Slide Maps

Many people who have to give presentations ask that questions be saved until the end. This lets them maintain the flow of the presentation and gives a nice interactive way to round off the session. This approach then mean that in order to reference back to a slide the presenter then has to page back and forth through the presentation. This is mentally cumbersome for the presenter to remember where in the slide deck the relevant slide is. For presentations with a large number of slides this can also be time consuming. But there is a better way….

The aim is to allow the presenter to move directly to a slide whilst in “Q&A mode”. My solution is to first of all create a ‘slide map’ for the final slide. This slide map is like a book index or a site map on a web site. It lists all of the previous slides and can be represented in any way that makes sense to the presenter. An ordered list of each slide, groups of lists of related slides, or even a mind map or diagrammatic representation of the slides could be used. Each slide representation should then be hyperlinked to the slide. Hyperlinking between slides is a common feature in presentation software packages (e.g. Microsoft PowerPoint, Apple Keynote).
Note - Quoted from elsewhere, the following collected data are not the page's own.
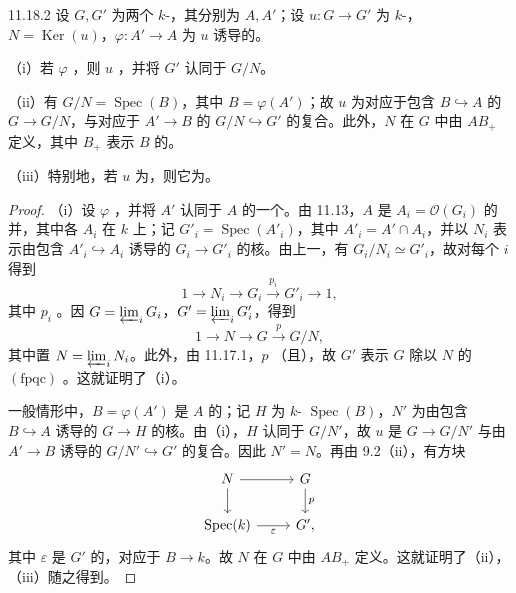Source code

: \begin{SGAresult}{}{11.18.2}
设 $G,G'$ 为两个 $k$-，其分别为 $A,A'$；设 $u:G\to G'$ 为 $k$-，$N=\operatorname{Ker}(u)$，$\varphi:A'\to A$ 为 $u$ 诱导的。

（i）若 $\varphi$ ，则 $u$ ，并将 $G'$ 认同于 $G/N$。

（ii）有 $G/N=\operatorname{Spec}(B)$，其中 $B=\varphi(A')$；故 $u$ 为对应于包含 $B\hookrightarrow A$ 的 $G\to G/N$，与对应于 $A'\to B$ 的 $G/N\hookrightarrow G'$ 的复合。此外，$N$ 在 $G$ 中由 $AB_+$ 定义，其中 $B_+$ 表示 $B$ 的。

（iii）特别地，若 $u$ 为，则它为。
\end{SGAresult}
\begin{proof}
（i）设 $\varphi$ ，并将 $A'$ 认同于 $A$ 的一个。由 11.13，$A$ 是 $A_i=\mathcal O(G_i)$ 的并，其中各 $A_i$ 在 $k$ 上；记 $G'_i=\operatorname{Spec}(A'_i)$，其中 $A'_i=A'\cap A_i$，并以 $N_i$ 表示由包含 $A'_i\hookrightarrow A_i$ 诱导的 $G_i\to G'_i$ 的核。由上一，有 $G_i/N_i\simeq G'_i$，故对每个 $i$ 得到
\[
1\longrightarrow N_i\longrightarrow G_i\xrightarrow{p_i}G'_i\longrightarrow1,
\]
其中 $p_i$ 。因 $G=\varprojlim_i G_i$，$G'=\varprojlim_i G'_i$，得到
\[
1\longrightarrow N\longrightarrow G\xrightarrow{p}G/N,
\]
其中置 $N=\varprojlim_i N_i$。此外，由 11.17.1，$p$ （且），故 $G'$ 表示 $G$ 除以 $N$ 的 $(\mathrm{fpqc})$ 。这就证明了（i）。

一般情形中，$B=\varphi(A')$ 是 $A$ 的；记 $H$ 为 $k$- $\operatorname{Spec}(B)$，$N'$ 为由包含 $B\hookrightarrow A$ 诱导的 $G\to H$ 的核。由（i），$H$ 认同于 $G/N'$，故 $u$ 是 $G\to G/N'$ 与由 $A'\to B$ 诱导的 $G/N'\hookrightarrow G'$ 的复合。因此 $N'=N$。再由 9.2（ii），有方块
\[
\begin{tikzcd}
N\arrow[r]\arrow[d]&G\arrow[d,"p"]\\
\operatorname{Spec}(k)\arrow[r,"\varepsilon"']&G',
\end{tikzcd}
\]
其中 $\varepsilon$ 是 $G'$ 的，对应于 $B\to k$。故 $N$ 在 $G$ 中由 $AB_+$ 定义。这就证明了（ii），（iii）随之得到。
\end{proof}

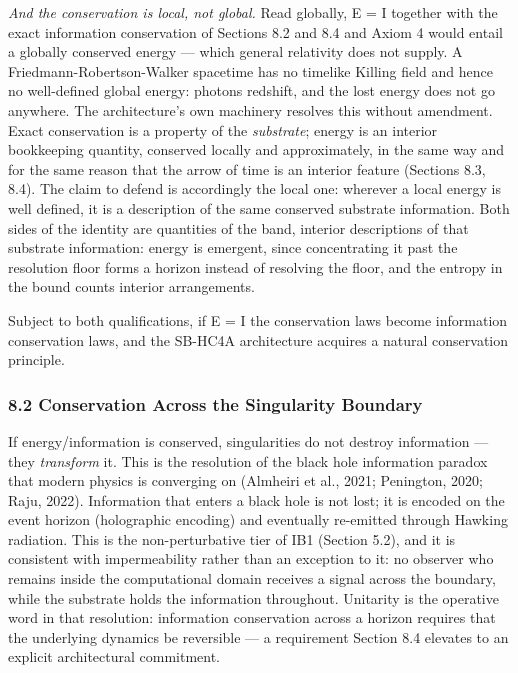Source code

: \documentclass[
]{article}
\begin{document}
\emph{And the conservation is local, not global.} Read globally, E = I
together with the exact information conservation of Sections 8.2 and 8.4
and Axiom 4 would entail a globally conserved energy --- which general
relativity does not supply. A Friedmann-Robertson-Walker spacetime has
no timelike Killing field and hence no well-defined global energy:
photons redshift, and the lost energy does not go anywhere. The
architecture's own machinery resolves this without amendment. Exact
conservation is a property of the \emph{substrate}; energy is an
interior bookkeeping quantity, conserved locally and approximately, in
the same way and for the same reason that the arrow of time is an
interior feature (Sections 8.3, 8.4). The claim to defend is accordingly
the local one: wherever a local energy is well defined, it is a
description of the same conserved substrate information. Both sides of
the identity are quantities of the band, interior descriptions of that
substrate information: energy is emergent, since concentrating it past
the resolution floor forms a horizon instead of resolving the floor, and
the entropy in the bound counts interior arrangements.

Subject to both qualifications, if E = I the conservation laws become
information conservation laws, and the SB-HC4A architecture acquires a
natural conservation principle.

\hypertarget{conservation-across-the-singularity-boundary}{%
\subsubsection{8.2 Conservation Across the Singularity
Boundary}\label{conservation-across-the-singularity-boundary}}

If energy/information is conserved, singularities do not destroy
information --- they \emph{transform} it. This is the resolution of the
black hole information paradox that modern physics is converging on
(Almheiri et al., 2021; Penington, 2020; Raju, 2022). Information that
enters a black hole is not lost; it is encoded on the event horizon
(holographic encoding) and eventually re-emitted through Hawking
radiation. This is the non-perturbative tier of IB1 (Section 5.2), and
it is consistent with impermeability rather than an exception to it: no
observer who remains inside the computational domain receives a signal
across the boundary, while the substrate holds the information
throughout. Unitarity is the operative word in that resolution:
information conservation across a horizon requires that the underlying
dynamics be reversible --- a requirement Section 8.4 elevates to an
explicit architectural commitment.
\end{document}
The creation of the slide map allows the presenter to quickly move from the last slide to any other. The next step is to add a link on every other slide to the slide map slide. Having this link means that during the Q&A the presenter is no more than two clicks from any slide. The link to the slide map can be really subtle. You could use the slide number, a standard bit of text or a common logo on each slide to provide this back link.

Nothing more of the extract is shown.